Caminar sobre un par de piernas rellenas de paja mientras el cerebro que les da instrucciones está metido dentro de un recipiente qué se encuentra a tres metros de distancia resulta asombrosamente difícil, pero logró llegar hasta la pared y fue siguiéndola hasta que el ruido le indicó que había llegado al estante de los recipientes ceremoniales. Desenroscó torpemente la tapa del primero y metió las manos dentro con la máxima delicadeza posible.
«Debe de ser el cerebro —se dijo histéricamente—, porque un frasco de sémola no tiene ese tacto viscoso y no hace squish-squish. Acabo de meter mano en mis propios pensamientos, ja, ja.» Probó suerte con un par de recipientes más hasta que una explosión de luz diurna le indicó que acababa de encontrar el que contenía sus ojos.

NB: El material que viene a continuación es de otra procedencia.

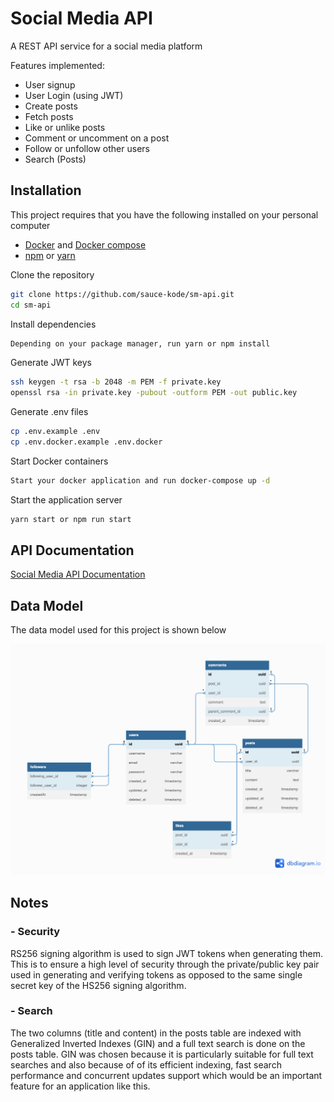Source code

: # Social Media API

A REST API service for a social media platform

Features implemented:
- User signup
- User Login (using JWT)
- Create posts
- Fetch posts
- Like or unlike posts
- Comment or uncomment on a post
- Follow or unfollow other users
- Search (Posts)

## Installation
This project requires that you have the following installed on your personal computer
- [Docker](https://www.docker.com/) and [Docker compose](https://docs.docker.com/compose/install/)
- [npm](https://docs.npmjs.com/downloading-and-installing-node-js-and-npm) or [yarn](https://classic.yarnpkg.com/lang/en/docs/install/#mac-stable)

Clone the repository

```sh
git clone https://github.com/sauce-kode/sm-api.git
cd sm-api
```

Install dependencies
```sh
Depending on your package manager, run yarn or npm install
```

Generate JWT keys
```sh
ssh keygen -t rsa -b 2048 -m PEM -f private.key
openssl rsa -in private.key -pubout -outform PEM -out public.key
```

Generate .env files
```sh
cp .env.example .env
cp .env.docker.example .env.docker
```

Start Docker containers
```sh
Start your docker application and run docker-compose up -d
```
Start the application server
```sh
yarn start or npm run start
```

## API Documentation
[Social Media API Documentation](Social_Media_API.postman_collection.json)

## Data Model
The data model used for this project is shown below

![Social Media Data Model](/assets/images/social%20media.png)

## Notes

### - Security

RS256 signing algorithm is used to sign JWT tokens when generating them. This is to ensure a high level of  security through the private/public key pair used in generating and verifying tokens as opposed to the same single secret key of the HS256 signing algorithm.

### - Search
The two columns (title and content) in the posts table are indexed with Generalized Inverted Indexes (GIN) and a full text search is done on the posts table. GIN was chosen because it is particularly suitable for full text searches and also because of of its efficient indexing, fast search performance and concurrent updates support which would be an important feature for an application like this.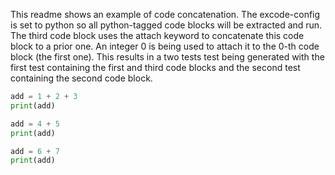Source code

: [//]: # (excode-config: mode=python)

This readme shows an example of code concatenation.
The excode-config is set to python so all python-tagged code blocks will be extracted and run.
The third code block uses the attach keyword to concatenate this code block to a prior one.
An integer 0 is being used to attach it to the 0-th code block (the first one).
This results in a two tests test being generated with the first test containing the first and third code blocks and the second test containing the second code block.

```python
add = 1 + 2 + 3
print(add)
```

```python
add = 4 + 5
print(add)
```

```python excode: attach=0
add = 6 + 7
print(add)
```
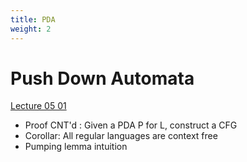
 ```yaml
---
title: PDA
weight: 2
---
```


# Push Down Automata

[Lecture 05 01](https://canvas.ucsc.edu/courses/32038/files/2277330?module_item_id=182891)
- Proof CNT'd : Given a PDA P for L, construct a CFG
- Corollar: All regular languages are context free
- Pumping lemma intuition
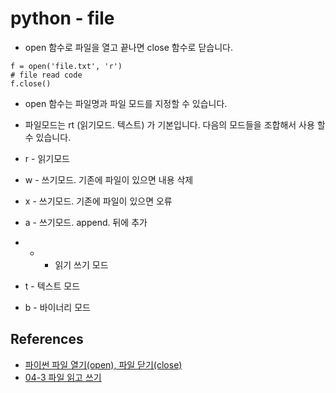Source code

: # python - file
* open 함수로 파일을 열고 끝나면 close 함수로 닫습니다.
```
f = open('file.txt', 'r')
# file read code
f.close()
```

* open 함수는 파일명과 파일 모드를 지정할 수 있습니다.
* 파일모드는 rt (읽기모드. 텍스트) 가 기본입니다. 다음의 모드들을 조합해서 사용 할 수 있습니다.

* r - 읽기모드
* w - 쓰기모드. 기존에 파일이 있으면 내용 삭제
* x - 쓰기모드. 기존에 파일이 있으면 오류
* a - 쓰기모드. append. 뒤에 추가
* + - 읽기 쓰기 모드
* t - 텍스트 모드
* b - 바이너리 모드



## References
* [파이썬 파일 열기(open), 파일 닫기(close)](https://withcoding.com/86)
* [04-3 파일 읽고 쓰기](https://wikidocs.net/26)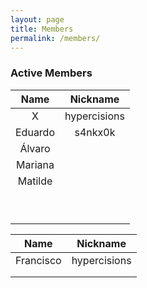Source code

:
 ```yaml
---
layout: page
title: Members
permalink: /members/
---
```


### Active Members

| Name            |   Nickname    |
| :--------------:|:-------------:|
|   X     |  hypercisions |        
|    Eduardo      |   s4nkx0k     |   
|    Álvaro       |               |  
|    Mariana      |               | 
|    Matilde      |               | 
|                 |               | 
|                 |               | 
|                 |               | 
|                 |               | 
|                 |               | 
|                 |               | 
|                 |               | 
|                 |               | 
|                 |               |  


| Name  	     |  Nickname 	|   	
|---	         |---	        |
|   Francisco	 |    hypercisions        |   	
|   	         |   	        |  
|           	 |   	        |  
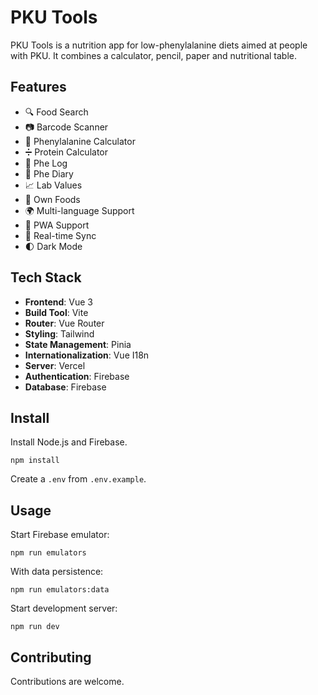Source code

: # PKU Tools

PKU Tools is a nutrition app for low-phenylalanine diets aimed at people with PKU. It combines a calculator, pencil, paper and nutritional table.

## Features

- 🔍 Food Search
- 📷 Barcode Scanner
- 📱 Phenylalanine Calculator
- ➗ Protein Calculator
- 📝 Phe Log
- 📅 Phe Diary
- 📈 Lab Values
- 🍎 Own Foods
- 🌍 Multi-language Support
- 📱 PWA Support
- 🔄 Real-time Sync
- 🌓 Dark Mode

## Tech Stack

- **Frontend**: Vue 3
- **Build Tool**: Vite
- **Router**: Vue Router
- **Styling**: Tailwind
- **State Management**: Pinia
- **Internationalization**: Vue I18n
- **Server**: Vercel
- **Authentication**: Firebase
- **Database**: Firebase

## Install

Install Node.js and Firebase.

```
npm install
```

Create a `.env` from `.env.example`.

## Usage

Start Firebase emulator:

```
npm run emulators
```

With data persistence:

```
npm run emulators:data
```

Start development server:

```
npm run dev
```

## Contributing

Contributions are welcome.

Vio cómo su mano vendada bajaba hacia ellos creciendo a cada centímetro del trayecto hasta adquirir un tamaño gigantesco y los recogía con mucho cuidado.

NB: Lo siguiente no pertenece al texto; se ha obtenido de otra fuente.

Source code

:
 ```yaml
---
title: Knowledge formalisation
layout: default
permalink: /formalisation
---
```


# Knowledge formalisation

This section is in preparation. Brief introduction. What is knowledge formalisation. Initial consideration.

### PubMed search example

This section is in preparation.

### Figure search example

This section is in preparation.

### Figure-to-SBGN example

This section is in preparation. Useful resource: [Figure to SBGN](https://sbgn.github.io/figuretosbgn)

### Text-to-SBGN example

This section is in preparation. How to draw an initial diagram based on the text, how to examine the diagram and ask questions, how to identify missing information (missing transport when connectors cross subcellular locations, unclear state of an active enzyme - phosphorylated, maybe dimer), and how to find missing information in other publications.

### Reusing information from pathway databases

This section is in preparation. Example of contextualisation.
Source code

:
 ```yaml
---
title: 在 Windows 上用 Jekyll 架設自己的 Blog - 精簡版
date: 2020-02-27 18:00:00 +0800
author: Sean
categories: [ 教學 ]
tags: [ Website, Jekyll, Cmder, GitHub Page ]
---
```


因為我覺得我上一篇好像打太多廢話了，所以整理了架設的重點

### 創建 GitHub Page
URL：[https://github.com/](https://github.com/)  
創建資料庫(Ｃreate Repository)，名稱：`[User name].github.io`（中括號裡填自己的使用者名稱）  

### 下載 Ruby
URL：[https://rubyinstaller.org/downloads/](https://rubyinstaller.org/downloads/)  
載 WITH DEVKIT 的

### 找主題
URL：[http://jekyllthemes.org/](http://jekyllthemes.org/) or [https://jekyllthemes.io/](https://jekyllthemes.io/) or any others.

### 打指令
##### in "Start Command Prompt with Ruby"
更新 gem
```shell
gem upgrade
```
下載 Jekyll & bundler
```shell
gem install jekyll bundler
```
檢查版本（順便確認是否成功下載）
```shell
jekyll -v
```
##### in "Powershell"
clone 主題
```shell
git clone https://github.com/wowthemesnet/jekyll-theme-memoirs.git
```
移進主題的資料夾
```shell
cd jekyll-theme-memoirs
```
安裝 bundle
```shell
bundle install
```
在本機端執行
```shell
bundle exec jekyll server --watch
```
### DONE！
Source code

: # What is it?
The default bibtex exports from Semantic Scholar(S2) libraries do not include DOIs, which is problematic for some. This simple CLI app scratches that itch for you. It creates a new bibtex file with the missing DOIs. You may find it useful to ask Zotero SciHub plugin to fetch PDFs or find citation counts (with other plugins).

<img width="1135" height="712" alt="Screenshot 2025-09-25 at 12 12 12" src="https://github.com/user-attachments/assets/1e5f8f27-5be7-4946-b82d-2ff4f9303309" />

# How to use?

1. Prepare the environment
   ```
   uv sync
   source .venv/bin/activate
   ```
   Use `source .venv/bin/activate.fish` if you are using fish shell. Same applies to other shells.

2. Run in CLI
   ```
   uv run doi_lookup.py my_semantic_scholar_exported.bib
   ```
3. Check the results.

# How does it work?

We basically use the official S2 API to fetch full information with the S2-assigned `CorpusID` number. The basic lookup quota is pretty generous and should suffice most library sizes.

«Bueno, creo que lo más importante ya está hecho —pensó—. El resto puede esperar hasta más tarde. Ya vendré a recogerlo cuando necesite comer algo y todas esas cosas…»
Giró sobre sí mismo y se dio cuenta de que no se encontraba solo. Dil y Gern le estaban observando. Pegarse más al rincón de la habitación en el que se hallaban habría exigido que sus cuerpos poseyeran columnas vertebrales de forma triangular, pero aun así Dil y Gern no lo estaban haciendo nada mal.
—Ah. Hola, buenas gentes —dijo el faraón, siendo consciente de que su voz sonaba un poco hueca—. Sé tantas cosas sobre vosotros que me gustaría estrechar vuestra mano. —Miró hacia abajo—. Pero… Me temo que dadas las circunstancias actuales no sería muy buena idea —añadió.
—Gkkkk —dijo Gern.
—Esto… ¿Crees que podrías hacerme un pequeño trabajo de compostura? —preguntó el faraón volviéndose hacia Dil—. Por cierto, las costuras están aguantando de maravilla. Te felicito.
El orgullo profesional de Dil logró abrirse paso a través de la barrera del terror.
—¿Estáis vivo? —preguntó.
—Bueno, creo que era justo lo que se pretendía, ¿no? —replicó el faraón.
Dil asintió. Desde luego, y siempre había creído firmemente que ése era el objetivo final de todo su arte. Aun así, Dil jamás había esperado ver cómo ocurría delante de sus ojos, pero… Había ocurrido, y las primeras palabras —bueno, casi podían considerarse las primeras palabras— pronunciadas por el faraón habían sido una alabanza de su pericia como costurero. Dil abombó el pecho. Ningún otro miembro del Gremio podía presumir de que un cliente le hubiera felicitado.